If one don't like sci-fi, read Peter F Hamiltons Night's Dawn trilogy, and still claim that Space Opera mean particularly bad sci-fi, then one are objectively wrong and have failed at reading fiction ;-)
 

Others have already stated that the name was given as an insult and I think that needs to be factored into any definition. From that angle I would define "space opera" as taking place in space while having a trite, melodramatic, and formulaic storyline. See also: "Jupiter Ascending."
Factored maybe, but I'm not sure either original intent nor original definition really matter that much. Certainly not if we're trying to align our definitions or parameters to how the term is used now.

I'm also not sure it was intended to mean trite or formulaic. I think that might be imputing our current framing of soap operas and the like on top of it, and I'm not even sure if that was the way people thought of them when the term was coined. I think melodramatic probably was a part of it, as that seems to be a common thread throughout all things with the opera moniker (including of course opera opera, which honestly I don't know how people would have seen it in the 30s and 40s). Could it been meant to convey trite and formulaic? Sure. It could also have simply meant epic and melodramatic. Or maybe even just a simple story surrounding universal themes (love, hate, heroes, villains, etc.).
Historically, that's where the term came from. 🤷‍♂️

If you don't like that, maybe it's time to coin a new term?
Here too, the later point doesn't necessarily proceed from the former. Whether the historical derivation of the term is important/relevant seems something we should be discussing. I don't think it is safe to assume it one way or the other.

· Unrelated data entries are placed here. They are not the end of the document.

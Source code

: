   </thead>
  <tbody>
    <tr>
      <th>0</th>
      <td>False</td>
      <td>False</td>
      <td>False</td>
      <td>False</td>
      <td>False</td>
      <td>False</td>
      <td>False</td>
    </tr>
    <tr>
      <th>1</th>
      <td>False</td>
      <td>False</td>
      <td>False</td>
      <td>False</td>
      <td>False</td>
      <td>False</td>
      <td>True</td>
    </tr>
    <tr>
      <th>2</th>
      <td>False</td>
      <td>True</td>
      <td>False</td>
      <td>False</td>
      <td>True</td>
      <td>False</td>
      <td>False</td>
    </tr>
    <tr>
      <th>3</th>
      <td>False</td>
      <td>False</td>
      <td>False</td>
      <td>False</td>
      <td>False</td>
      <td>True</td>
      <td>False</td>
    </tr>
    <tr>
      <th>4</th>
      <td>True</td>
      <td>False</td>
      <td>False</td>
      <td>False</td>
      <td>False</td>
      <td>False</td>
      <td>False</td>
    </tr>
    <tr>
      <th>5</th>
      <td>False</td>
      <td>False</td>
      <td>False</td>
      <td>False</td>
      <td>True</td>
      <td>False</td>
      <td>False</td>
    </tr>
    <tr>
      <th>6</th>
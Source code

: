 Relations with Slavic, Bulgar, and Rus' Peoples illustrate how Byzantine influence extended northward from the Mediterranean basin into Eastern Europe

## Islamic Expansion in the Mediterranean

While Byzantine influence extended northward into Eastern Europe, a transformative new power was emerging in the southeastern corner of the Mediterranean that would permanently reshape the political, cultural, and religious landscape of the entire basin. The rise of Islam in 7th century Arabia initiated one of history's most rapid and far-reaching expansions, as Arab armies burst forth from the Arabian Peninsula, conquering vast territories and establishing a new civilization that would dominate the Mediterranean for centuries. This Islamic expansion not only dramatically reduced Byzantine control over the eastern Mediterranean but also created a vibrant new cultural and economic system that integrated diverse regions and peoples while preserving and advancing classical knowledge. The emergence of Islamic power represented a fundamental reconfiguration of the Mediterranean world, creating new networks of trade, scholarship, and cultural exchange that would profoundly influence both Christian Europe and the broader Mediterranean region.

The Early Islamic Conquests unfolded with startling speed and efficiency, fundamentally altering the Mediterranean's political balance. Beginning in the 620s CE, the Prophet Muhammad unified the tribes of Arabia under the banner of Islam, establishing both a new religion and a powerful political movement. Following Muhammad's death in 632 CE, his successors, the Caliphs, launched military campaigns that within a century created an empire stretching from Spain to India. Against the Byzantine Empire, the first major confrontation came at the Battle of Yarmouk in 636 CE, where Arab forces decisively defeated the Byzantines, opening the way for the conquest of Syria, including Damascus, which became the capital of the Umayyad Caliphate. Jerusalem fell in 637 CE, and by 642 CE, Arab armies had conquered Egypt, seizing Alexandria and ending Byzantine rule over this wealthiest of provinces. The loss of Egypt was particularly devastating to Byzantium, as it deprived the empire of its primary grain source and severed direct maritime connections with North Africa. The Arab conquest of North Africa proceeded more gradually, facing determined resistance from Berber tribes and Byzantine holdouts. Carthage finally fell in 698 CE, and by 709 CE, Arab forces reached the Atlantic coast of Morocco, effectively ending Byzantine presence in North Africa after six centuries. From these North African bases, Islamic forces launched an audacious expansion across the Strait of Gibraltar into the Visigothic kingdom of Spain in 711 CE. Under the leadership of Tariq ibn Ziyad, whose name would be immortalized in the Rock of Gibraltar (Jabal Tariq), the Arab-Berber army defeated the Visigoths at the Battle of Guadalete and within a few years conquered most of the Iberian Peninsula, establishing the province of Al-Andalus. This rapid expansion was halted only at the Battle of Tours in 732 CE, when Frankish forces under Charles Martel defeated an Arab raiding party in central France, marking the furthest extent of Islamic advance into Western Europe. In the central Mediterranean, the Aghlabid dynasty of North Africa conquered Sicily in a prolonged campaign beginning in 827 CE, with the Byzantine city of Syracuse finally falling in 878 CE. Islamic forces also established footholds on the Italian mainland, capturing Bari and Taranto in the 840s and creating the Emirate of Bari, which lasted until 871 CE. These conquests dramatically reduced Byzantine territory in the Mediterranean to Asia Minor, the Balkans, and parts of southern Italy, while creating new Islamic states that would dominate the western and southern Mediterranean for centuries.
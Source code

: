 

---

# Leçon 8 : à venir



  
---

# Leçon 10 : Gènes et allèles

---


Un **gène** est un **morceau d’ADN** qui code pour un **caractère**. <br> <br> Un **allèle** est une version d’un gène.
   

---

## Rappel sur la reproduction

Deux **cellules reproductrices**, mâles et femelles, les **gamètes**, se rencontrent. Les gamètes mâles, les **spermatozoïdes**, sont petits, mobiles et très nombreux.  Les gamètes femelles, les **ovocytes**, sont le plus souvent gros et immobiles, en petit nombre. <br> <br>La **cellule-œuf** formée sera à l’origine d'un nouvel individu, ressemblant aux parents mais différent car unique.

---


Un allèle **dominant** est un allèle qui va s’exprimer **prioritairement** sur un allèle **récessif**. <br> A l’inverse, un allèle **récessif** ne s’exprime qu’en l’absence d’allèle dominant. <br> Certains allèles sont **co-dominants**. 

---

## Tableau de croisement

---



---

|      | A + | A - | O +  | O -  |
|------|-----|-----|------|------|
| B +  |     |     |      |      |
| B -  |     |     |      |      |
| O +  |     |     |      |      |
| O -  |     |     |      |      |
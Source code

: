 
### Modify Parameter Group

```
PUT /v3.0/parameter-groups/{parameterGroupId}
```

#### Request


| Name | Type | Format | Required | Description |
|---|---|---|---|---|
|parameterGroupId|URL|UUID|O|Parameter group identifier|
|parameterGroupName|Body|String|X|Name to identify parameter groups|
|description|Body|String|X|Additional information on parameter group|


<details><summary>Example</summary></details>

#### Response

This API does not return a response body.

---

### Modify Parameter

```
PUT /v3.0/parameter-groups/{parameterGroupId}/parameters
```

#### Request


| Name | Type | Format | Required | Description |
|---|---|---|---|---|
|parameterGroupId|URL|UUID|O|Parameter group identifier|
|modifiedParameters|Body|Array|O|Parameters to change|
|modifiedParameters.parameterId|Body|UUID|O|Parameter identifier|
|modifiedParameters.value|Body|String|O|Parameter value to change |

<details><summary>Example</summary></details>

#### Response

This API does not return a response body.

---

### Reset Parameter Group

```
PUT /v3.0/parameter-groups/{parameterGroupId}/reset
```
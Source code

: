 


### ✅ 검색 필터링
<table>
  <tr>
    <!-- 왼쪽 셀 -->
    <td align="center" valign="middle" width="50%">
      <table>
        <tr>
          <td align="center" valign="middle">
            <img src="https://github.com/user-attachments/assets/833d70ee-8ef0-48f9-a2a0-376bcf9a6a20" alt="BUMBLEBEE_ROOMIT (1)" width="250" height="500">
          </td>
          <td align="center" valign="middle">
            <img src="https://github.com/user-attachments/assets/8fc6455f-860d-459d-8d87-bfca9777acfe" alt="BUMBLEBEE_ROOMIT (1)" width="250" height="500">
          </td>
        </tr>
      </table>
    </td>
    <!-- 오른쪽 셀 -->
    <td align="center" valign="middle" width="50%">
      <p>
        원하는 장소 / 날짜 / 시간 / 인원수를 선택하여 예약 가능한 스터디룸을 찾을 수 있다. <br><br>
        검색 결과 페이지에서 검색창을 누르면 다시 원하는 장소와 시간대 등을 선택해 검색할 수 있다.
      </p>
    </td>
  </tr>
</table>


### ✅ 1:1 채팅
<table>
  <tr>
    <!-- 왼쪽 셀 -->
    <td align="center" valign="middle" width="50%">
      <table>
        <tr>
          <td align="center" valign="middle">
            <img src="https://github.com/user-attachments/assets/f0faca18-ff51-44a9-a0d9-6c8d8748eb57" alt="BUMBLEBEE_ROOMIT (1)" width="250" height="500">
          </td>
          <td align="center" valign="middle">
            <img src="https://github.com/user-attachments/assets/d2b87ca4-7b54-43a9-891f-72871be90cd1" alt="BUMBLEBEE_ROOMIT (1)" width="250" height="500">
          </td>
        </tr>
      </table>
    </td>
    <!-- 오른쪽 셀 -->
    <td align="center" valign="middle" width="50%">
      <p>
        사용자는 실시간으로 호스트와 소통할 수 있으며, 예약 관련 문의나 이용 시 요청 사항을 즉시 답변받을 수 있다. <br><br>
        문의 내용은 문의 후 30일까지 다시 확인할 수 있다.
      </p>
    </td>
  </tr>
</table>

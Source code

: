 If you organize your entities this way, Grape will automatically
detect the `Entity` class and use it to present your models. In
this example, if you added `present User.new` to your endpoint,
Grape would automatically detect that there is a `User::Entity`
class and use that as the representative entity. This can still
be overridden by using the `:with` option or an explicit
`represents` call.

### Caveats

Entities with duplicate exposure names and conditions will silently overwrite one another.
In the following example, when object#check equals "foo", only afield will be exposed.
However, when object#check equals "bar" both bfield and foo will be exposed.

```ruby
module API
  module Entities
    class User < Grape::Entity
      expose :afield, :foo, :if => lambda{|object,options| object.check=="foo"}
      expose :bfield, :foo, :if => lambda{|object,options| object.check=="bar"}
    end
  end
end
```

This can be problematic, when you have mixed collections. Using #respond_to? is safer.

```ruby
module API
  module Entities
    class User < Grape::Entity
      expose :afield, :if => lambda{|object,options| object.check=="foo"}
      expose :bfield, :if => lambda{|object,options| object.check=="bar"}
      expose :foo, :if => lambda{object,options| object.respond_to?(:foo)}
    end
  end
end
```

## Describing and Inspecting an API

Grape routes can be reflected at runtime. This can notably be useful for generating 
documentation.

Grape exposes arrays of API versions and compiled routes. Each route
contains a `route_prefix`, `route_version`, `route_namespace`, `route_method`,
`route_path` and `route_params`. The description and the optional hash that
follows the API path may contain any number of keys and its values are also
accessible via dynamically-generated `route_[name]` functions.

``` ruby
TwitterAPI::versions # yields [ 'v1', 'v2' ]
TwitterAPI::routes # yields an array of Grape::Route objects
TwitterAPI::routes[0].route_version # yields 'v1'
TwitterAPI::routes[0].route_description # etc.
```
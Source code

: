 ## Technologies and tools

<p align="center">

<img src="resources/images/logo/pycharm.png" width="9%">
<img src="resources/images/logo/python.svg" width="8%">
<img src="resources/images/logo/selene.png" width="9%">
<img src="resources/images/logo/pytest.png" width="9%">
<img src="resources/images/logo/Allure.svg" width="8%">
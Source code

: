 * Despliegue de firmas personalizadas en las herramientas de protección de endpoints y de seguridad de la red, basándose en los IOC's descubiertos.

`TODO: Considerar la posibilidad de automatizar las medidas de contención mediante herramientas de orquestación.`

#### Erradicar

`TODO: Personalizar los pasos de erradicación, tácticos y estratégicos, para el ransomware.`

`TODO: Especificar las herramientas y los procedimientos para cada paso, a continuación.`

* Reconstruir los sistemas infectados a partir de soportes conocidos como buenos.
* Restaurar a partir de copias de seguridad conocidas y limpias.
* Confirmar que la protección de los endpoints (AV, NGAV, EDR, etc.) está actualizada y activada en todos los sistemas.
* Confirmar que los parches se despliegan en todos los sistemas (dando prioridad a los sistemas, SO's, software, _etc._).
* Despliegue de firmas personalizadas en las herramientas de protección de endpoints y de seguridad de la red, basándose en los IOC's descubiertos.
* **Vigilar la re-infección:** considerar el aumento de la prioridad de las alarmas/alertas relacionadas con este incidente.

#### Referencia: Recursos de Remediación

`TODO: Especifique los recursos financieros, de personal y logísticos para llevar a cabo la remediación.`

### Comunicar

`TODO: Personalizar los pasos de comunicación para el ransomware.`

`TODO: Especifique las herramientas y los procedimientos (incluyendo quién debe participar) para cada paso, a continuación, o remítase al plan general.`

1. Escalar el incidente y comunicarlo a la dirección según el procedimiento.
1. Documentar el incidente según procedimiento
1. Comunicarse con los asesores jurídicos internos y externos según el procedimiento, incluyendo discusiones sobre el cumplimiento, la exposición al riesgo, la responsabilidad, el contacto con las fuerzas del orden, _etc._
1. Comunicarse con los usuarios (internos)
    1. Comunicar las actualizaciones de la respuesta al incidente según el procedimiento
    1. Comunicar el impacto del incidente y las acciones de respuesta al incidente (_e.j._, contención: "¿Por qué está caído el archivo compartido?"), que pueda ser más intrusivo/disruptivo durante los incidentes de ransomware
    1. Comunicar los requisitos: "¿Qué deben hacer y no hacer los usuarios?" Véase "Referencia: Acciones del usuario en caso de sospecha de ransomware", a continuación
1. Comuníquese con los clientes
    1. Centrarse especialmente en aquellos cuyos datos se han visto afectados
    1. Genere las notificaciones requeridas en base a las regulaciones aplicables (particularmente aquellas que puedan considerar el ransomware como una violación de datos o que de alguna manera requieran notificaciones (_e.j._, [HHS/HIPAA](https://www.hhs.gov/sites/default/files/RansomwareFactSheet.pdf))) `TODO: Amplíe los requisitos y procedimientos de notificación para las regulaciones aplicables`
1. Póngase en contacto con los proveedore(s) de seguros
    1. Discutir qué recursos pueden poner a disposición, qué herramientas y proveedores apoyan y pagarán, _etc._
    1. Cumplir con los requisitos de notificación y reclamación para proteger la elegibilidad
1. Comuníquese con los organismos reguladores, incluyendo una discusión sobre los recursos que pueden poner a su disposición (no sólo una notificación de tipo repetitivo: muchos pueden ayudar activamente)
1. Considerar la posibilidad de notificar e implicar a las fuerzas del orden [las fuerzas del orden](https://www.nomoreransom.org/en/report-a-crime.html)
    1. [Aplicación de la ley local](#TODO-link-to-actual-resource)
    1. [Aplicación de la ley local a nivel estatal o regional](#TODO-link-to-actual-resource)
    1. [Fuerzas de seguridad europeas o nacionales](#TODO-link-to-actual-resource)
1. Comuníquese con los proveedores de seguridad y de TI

Regardless, between Space Opera as I think I've seen the term used back in the day, and how it is used now, I can kinda see a few common threads. The two I feel are likely near universal are:
  • Scope is definitely one. Firefly isn't a Space Opera while Serenity is because the former is about a small group trying to keep fuel in their tank and money in their pockets, whereas in the later they are trying to save worlds.
  • The Science Fiction has to be ubiquitous -- it isn't just the Apollo astronauts who go into space, it is lots of people (maybe most people). Enough for it to be an assumed thing. The story can be about a bunch of people stuck on Arrakis, but the world has to have differing planets in which various people travel between (and do so in a way that effects the primary plot, making Blade Runner a non space opera story in a universe where one could exist).
One other thing I've noticed (and bear with me here, as I'm trying to explain a lack, and a lack of need) is thus: Space Opera tends to work as an entertaining story-- even if you ignore, remove, or never have in the first place -- any specific exploration of how the changes in society that the technology of the setting or being in the space setting would have on people or the human condition. If the story is just about the strapping space hero or space scoundrel with a heart of gold (or both) saving the space princess and battle the space warlord (or both), it still works. Obviously you can include one or both of those (see any episode of Star Trek where transporters or replicators altering daily life is explored, or B5 having a battleground between the forces of law and chaos, or whatnot), but you don't need them. Lots of other science fiction (Jurassic Park or Altered Carbon or the like) if you remove the implications of the science in the science fiction, and you don't really have much of a story. Obviously some other science fictions also have this trait (particularly if they are not-space-opera by means of not fitting another category, such as Firefly and scope), but it's something I notice about Space Opera.

Babylon 5.
Literally intended to mimic BBC space operas. It is the American Gold Standard of Space Opera.
It is also the show that standardized serial storytelling outside of actual soap opera shows. Which Deep Space 9 changed its format to, and shows like Buffy, Lost, Battlestar Galactica all followed.
Frankly, the measure of how Space Opera-ish a show is should be measured in Babylons, with 5 being the most.
Seriously. HTF do you get 8 replies in on the subject and nobody mentions it.
Probably because it is the gold standard for and only for western standard broadcast watching American tv viewers who came of age in the 90s, which is a sizable portion of the forum population, but not exhaustively so (and there are plenty of similar examples, up to and including those BBC space Operas). If you started in the 30s-50s, it probably was a novel. If you were into science fiction in the 60s, Star Trek changed the game as much as B5 did in the 90s (I say this as someone who became an adult in the 90s, with Star Trek as old hat and B5 as mind-blowing). It's downright hard to exaggerate how much Star Wars changed everything in the 70s. Probably plenty of things since then (maybe not even western live action shows or movies) with which I'm not even familiar, and also non-American examples. Babylon 5 was a game changer in quality. It's even iconic. I don't know, however, if it's definitive. I don't know what it brought to the genre that changed things in the way that, I don't know, Sherlock Holmes did for Mysteries, Roots did for dramatic miniseries, or Indiana Jones did for cliffhangers. It is simply a really good show in the genre (which is not a ding against it, that's more than I can say about half the dreck I fondly remember alongside it which, in all honesty, I can't actually defend as 'good'). .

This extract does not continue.